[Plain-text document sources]
=====

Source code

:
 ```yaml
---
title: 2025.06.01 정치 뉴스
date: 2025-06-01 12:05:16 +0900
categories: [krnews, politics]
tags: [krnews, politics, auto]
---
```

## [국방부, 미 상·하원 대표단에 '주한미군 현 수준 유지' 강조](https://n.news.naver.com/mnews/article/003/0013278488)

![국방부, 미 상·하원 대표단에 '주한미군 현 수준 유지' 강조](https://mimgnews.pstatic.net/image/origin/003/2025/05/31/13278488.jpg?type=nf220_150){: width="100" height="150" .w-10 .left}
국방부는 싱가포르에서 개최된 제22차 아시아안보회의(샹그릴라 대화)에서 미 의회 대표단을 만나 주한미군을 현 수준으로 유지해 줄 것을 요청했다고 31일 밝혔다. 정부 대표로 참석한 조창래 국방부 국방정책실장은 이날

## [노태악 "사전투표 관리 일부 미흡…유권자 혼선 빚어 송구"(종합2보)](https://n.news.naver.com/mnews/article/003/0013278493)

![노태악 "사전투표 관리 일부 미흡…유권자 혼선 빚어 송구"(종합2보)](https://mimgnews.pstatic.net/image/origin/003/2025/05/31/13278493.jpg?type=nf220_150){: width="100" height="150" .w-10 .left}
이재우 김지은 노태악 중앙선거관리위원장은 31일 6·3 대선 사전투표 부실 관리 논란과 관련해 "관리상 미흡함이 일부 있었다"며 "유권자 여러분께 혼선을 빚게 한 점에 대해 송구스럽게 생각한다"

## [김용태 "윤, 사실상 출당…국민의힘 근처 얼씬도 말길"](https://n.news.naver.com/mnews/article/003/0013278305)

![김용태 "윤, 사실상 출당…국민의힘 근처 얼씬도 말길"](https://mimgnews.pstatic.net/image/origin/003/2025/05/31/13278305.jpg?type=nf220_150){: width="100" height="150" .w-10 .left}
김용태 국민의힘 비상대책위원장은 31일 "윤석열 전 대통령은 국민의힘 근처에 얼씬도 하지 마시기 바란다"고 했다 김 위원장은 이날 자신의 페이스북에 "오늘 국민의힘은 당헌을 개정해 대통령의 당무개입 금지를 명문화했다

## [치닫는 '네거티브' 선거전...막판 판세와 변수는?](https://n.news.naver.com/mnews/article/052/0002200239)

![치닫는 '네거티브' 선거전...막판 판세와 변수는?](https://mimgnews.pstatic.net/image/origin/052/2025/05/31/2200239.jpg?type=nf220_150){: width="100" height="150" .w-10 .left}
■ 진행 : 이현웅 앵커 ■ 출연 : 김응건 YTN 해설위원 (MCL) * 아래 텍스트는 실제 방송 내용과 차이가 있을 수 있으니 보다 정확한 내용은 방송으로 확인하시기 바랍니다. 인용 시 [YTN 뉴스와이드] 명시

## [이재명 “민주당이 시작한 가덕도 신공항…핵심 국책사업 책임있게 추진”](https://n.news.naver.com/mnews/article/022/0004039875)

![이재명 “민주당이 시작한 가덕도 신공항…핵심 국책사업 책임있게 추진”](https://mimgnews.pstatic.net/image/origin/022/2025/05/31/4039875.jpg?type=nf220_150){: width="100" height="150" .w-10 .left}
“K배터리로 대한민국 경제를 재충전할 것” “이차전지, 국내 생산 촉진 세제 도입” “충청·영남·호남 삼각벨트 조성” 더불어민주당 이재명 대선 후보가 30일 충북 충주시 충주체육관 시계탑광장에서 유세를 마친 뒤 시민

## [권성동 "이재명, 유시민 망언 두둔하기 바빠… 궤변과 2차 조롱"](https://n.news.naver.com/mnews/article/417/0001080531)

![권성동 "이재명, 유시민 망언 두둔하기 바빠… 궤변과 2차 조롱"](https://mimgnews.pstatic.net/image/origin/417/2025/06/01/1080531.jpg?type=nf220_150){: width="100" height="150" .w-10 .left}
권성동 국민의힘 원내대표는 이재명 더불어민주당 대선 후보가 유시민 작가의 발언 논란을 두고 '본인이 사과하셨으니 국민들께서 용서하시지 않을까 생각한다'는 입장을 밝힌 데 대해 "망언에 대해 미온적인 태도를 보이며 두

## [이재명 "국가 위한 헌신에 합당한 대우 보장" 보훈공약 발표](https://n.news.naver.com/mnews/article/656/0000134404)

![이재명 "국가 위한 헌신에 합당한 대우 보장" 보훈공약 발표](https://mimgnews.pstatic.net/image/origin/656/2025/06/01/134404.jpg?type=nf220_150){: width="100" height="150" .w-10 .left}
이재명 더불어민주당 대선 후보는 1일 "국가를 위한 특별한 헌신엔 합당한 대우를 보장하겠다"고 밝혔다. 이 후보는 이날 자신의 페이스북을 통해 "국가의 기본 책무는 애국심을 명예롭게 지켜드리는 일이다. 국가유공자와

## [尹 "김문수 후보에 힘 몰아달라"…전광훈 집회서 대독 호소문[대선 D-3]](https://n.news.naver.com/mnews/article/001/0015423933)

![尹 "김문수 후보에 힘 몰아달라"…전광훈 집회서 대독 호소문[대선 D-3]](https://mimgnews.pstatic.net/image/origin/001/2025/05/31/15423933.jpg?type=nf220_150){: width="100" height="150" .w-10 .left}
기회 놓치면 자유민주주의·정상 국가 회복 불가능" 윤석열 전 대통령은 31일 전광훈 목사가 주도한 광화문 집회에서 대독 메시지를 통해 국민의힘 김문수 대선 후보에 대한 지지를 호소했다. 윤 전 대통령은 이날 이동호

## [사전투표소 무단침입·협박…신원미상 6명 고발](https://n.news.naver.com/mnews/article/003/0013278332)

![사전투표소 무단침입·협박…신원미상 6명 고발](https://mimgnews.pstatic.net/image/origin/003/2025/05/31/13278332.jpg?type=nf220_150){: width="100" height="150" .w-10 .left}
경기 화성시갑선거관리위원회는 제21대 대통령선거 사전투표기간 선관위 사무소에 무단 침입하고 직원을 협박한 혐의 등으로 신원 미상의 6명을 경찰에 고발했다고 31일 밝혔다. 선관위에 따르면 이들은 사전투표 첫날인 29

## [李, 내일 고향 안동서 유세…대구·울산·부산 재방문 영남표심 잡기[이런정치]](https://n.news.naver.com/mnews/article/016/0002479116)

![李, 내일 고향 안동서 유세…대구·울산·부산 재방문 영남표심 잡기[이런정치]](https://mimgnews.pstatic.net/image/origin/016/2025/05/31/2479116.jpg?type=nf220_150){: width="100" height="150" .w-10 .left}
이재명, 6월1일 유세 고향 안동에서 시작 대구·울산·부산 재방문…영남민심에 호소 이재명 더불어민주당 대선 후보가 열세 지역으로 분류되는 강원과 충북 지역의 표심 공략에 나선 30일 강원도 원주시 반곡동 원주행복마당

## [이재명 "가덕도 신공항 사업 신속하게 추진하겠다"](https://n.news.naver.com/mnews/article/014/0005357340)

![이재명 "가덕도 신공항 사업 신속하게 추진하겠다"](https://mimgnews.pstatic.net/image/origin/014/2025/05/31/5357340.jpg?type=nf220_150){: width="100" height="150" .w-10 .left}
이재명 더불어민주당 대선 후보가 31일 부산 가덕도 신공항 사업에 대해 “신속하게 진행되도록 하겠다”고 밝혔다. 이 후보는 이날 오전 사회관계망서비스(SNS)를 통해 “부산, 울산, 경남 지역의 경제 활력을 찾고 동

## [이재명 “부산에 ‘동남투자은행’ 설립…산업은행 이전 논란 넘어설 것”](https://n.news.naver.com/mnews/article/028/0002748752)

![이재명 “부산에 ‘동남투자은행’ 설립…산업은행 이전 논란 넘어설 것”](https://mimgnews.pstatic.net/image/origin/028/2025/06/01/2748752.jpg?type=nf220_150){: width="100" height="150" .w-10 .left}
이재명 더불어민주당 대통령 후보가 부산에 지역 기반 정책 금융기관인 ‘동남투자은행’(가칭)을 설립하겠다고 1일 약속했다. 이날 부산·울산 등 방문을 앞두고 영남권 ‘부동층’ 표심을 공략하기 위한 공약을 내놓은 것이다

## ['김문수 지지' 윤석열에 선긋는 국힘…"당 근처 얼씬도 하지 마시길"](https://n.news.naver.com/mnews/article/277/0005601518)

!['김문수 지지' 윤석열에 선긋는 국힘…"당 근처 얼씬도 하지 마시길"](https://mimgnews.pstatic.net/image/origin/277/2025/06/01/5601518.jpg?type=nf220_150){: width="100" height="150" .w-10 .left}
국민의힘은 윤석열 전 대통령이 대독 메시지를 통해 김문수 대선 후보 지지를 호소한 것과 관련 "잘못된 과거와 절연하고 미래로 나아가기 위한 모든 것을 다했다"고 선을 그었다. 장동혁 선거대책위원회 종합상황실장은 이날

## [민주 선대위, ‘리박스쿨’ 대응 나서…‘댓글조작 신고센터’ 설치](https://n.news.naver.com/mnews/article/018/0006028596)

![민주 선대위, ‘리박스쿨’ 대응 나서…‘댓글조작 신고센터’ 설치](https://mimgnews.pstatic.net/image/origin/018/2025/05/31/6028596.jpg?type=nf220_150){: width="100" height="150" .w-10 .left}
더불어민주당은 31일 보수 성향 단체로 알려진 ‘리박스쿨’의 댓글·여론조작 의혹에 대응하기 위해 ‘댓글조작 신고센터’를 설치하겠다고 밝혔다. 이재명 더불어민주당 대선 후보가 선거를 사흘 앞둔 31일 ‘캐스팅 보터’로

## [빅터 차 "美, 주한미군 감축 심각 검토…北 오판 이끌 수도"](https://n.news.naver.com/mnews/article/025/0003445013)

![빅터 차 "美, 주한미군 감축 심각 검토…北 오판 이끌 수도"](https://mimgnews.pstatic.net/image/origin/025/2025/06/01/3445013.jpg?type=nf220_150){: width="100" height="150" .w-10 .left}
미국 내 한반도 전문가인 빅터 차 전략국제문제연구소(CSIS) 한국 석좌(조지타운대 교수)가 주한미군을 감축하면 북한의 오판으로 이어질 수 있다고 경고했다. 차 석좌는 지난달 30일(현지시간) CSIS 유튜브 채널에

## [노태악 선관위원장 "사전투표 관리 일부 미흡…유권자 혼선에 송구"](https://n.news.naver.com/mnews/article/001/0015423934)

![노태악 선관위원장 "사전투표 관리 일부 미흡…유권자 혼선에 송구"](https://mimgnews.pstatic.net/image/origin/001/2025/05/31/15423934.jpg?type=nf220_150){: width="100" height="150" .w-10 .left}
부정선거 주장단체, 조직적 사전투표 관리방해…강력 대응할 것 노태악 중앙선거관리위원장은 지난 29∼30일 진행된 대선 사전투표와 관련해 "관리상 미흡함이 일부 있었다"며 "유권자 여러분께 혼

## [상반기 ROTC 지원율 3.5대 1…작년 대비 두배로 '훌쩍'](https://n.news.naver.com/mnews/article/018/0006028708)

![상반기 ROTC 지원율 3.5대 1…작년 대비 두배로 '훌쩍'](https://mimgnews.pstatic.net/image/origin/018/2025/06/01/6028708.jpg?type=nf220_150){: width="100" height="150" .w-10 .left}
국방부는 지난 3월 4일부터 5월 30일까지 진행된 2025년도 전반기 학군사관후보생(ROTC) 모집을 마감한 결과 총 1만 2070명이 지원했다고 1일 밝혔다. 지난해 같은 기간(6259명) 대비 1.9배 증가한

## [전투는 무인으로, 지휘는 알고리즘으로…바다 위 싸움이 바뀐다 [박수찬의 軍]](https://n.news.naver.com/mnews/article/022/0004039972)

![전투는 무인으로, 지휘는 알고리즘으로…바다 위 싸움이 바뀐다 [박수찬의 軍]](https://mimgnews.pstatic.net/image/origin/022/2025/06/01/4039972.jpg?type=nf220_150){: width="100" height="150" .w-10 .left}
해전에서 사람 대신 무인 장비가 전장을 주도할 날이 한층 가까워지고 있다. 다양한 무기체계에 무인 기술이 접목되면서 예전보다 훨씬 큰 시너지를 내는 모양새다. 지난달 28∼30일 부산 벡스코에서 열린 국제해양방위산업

=====

Brief: Only the lines above from the line with "## [국방부, 미 상·하원" to the line with "국방부는 싱가포르에서 개최된", those two lines included, should be reproduced exactly.

Answer for the task:
## [국방부, 미 상·하원 대표단에 '주한미군 현 수준 유지' 강조](https://n.news.naver.com/mnews/article/003/0013278488)

![국방부, 미 상·하원 대표단에 '주한미군 현 수준 유지' 강조](https://mimgnews.pstatic.net/image/origin/003/2025/05/31/13278488.jpg?type=nf220_150){: width="100" height="150" .w-10 .left}
국방부는 싱가포르에서 개최된 제22차 아시아안보회의(샹그릴라 대화)에서 미 의회 대표단을 만나 주한미군을 현 수준으로 유지해 줄 것을 요청했다고 31일 밝혔다. 정부 대표로 참석한 조창래 국방부 국방정책실장은 이날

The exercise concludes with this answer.